Work to be completed: The response should hold each line from the entries below where "have" is found.

Exercise data:
******************************
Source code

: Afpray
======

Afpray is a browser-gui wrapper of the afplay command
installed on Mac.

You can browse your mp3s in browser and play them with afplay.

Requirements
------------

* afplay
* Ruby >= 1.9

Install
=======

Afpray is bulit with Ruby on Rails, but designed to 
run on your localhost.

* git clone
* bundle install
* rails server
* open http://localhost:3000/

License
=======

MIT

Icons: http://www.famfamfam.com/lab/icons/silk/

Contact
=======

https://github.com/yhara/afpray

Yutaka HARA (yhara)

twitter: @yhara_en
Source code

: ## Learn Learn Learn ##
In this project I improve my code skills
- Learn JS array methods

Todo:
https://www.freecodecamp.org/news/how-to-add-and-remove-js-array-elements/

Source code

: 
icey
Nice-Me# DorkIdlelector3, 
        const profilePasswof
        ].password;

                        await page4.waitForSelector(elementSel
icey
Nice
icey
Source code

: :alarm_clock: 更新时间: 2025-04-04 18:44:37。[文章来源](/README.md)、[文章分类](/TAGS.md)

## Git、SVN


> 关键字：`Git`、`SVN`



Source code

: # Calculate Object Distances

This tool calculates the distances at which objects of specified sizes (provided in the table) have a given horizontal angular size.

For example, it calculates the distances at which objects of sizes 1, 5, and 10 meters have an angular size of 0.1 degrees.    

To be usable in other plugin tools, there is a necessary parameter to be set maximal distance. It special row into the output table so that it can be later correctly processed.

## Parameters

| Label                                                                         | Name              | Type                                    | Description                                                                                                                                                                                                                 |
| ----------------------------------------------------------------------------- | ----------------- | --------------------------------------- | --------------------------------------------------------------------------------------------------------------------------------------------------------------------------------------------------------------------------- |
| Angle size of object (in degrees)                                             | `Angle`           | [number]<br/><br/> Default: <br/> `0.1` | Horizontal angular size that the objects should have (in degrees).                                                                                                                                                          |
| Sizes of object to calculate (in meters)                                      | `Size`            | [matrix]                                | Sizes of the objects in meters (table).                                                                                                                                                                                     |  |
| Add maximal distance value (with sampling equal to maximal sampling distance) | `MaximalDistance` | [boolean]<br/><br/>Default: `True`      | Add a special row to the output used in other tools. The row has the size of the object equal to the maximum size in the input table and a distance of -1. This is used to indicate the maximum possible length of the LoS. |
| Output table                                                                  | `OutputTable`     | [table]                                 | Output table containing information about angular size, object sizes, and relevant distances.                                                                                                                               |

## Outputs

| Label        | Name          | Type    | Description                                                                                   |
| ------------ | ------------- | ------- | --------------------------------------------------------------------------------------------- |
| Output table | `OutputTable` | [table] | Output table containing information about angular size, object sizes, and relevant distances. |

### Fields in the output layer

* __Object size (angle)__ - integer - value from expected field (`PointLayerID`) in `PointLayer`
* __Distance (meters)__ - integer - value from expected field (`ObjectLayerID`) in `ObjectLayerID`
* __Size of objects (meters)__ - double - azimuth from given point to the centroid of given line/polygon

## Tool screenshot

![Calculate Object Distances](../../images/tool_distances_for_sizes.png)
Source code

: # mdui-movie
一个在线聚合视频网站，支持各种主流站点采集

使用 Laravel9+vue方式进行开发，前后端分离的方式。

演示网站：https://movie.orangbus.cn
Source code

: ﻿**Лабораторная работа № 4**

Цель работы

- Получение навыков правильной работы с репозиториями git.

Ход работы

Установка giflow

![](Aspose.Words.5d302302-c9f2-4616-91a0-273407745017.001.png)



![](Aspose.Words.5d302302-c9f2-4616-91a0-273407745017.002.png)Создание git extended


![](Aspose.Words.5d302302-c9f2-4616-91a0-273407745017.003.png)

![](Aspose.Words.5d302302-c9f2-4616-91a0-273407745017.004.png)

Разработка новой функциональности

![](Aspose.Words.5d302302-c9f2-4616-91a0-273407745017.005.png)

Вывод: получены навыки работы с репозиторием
******************************
Result below:
This tool calculates the distances at which objects of specified sizes (provided in the table) have a given horizontal angular size.
For example, it calculates the distances at which objects of sizes 1, 5, and 10 meters have an angular size of 0.1 degrees.    
| Angle size of object (in degrees)                                             | `Angle`           | [number]<br/><br/> Default: <br/> `0.1` | Horizontal angular size that the objects should have (in degrees).                                                                                                                                                          |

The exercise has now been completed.